Dr Michael Gyngell is an employee of Agilent Technologies and has the role of European MRI Applications Lab Manager at Agilent’s facility in Oxford. He has a distinguished career in MRI, contributing to the field both as an engineer & scientist, in industry as well as in academia, for over 30 years. He is author or co-author of more than 50 journal articles and many conference proceedings. He has also served on the board of trustees of the ISMRM (International Society of Magnetic Resonance in Medicine).

Dr Philippe  Choquet is a Senior Lecturer in Biophysics and Nuclear Medicine, and since 2011, has been head of the Preclinical Imaging Lab, department of the Strasbourg University Hospitals. He is the author and coauthor of more than 50 papers in peer-reviewed journals as well as more than 100 oral and poster communications in national and international meetings in the field of low field MRI, MR elastography, NMR/MRI of hyperpolarized gases, tomographic reconstruction, small animal scintigraphy and µ

Professor Freek Beekman is head of the section Radiation, Detection & Medical Imaging at Delft University of Technology. He has (co-)authored more than 100 peer reviewed journal papers, several book chapters and over 20 patent applications and was presented with several national & international awards for his scientific contributions to biomedical imaging. His research interest includes development of detectors, image reconstruction for SPECT, PET, X-ray CT & hybrid imaging devices. Freek is an editorial board member of the International Journal of Biomedical Imaging and Physics in Medicine & Biology. He is also the founder and CEO of Molecular Imaging Laboratories ( that markets systems with an unsurpassed spatial and temporal resolution. Recently, MILabs received the Frost & Sullivan Product Innovation Award for VECTor, the first system that performs SPECT and PET imaging simultaneously at sub-mm resolution level.

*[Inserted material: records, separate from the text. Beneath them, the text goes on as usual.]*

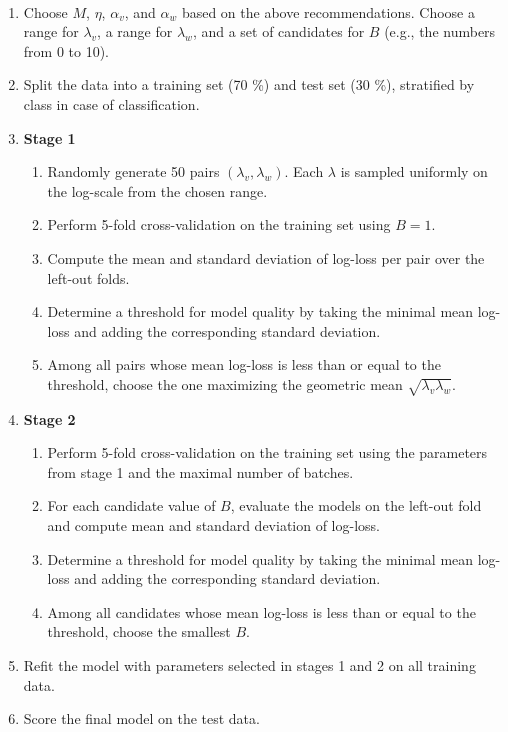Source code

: \begin{algorithm}~
\label{alg_hyperparameters}
\begin{enumerate}
\item Choose $M$, $\eta$, $\alpha_v$, and $\alpha_w$ based on the above recommendations.
Choose a range for $\lambda_v$, a range for $\lambda_w$, and a set of candidates for $B$ (e.g., the numbers from 0 to 10).
%
\item Split the data into a training set (70 \%) and test set (30 \%), stratified by class in case of classification.
%
\item\textbf{Stage 1}
%
\begin{enumerate}
\item Randomly generate 50 pairs $(\lambda_v,\lambda_w)$.
Each $\lambda$ is sampled uniformly on the log-scale from the chosen range.
%
\item Perform 5-fold cross-validation on the training set using $B=1$.
%
\item Compute the mean and standard deviation of log-loss per pair over the left-out folds.
%
\item Determine a threshold for model quality by taking the minimal mean log-loss and adding the corresponding standard deviation.
%
\item Among all pairs whose mean log-loss is less than or equal to the threshold, choose the one maximizing the geometric mean $\sqrt{\lambda_v\lambda_w}$.
\end{enumerate}
%
\item\textbf{Stage 2}
\begin{enumerate}
\item Perform 5-fold cross-validation on the training set using the parameters from stage 1 and the maximal number of batches.
%
\item For each candidate value of $B$, evaluate the models on the left-out fold and compute mean and standard deviation of log-loss.
%
\item Determine a threshold for model quality by taking the minimal mean log-loss and adding the corresponding standard deviation.
%
\item Among all candidates whose mean log-loss is less than or equal to the threshold, choose the smallest $B$.
\end{enumerate}
%
\item Refit the model with parameters selected in stages 1 and 2 on all training data.
%
\item Score the final model on the test data.
\end{enumerate}
\end{algorithm}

Dr Francois Lassailly is head of the In Vivo Imaging Facility at the London Research Institute – Cancer Research UK, which he started to develop in 2007. After an initial training in Immunology and Cellular Engineering Francois worked for 7 years in different academic and private Cell Therapy laboratories. He then had the opportunity to develop Patient Derived Xenograft models of human leukaemia and to manage the Tumour Biobank of the Paoli Calmettes Institute (regional cancer centre of Marseille, France). He did his PhD at the London Research Institute (LRI – CRUK), working on multimodal and multiscale optical imaging of haematopoietic stem cell niches in the bone marrow during which he initiated the core in vivo imaging activity by implanting 3 imaging modalities. In 2010 he received his PhD and was directly hired by the institute to lead and develop the In Vivo Imaging Facility which is now offering whole body optical imaging (fluorescence and bioluminescence), intravital microscopy, x-ray microCT and high resolution ultrasound. He is now becoming involved with the development of the in vivo imaging facility for the new Francis Crick Institute, which is to open in 2015.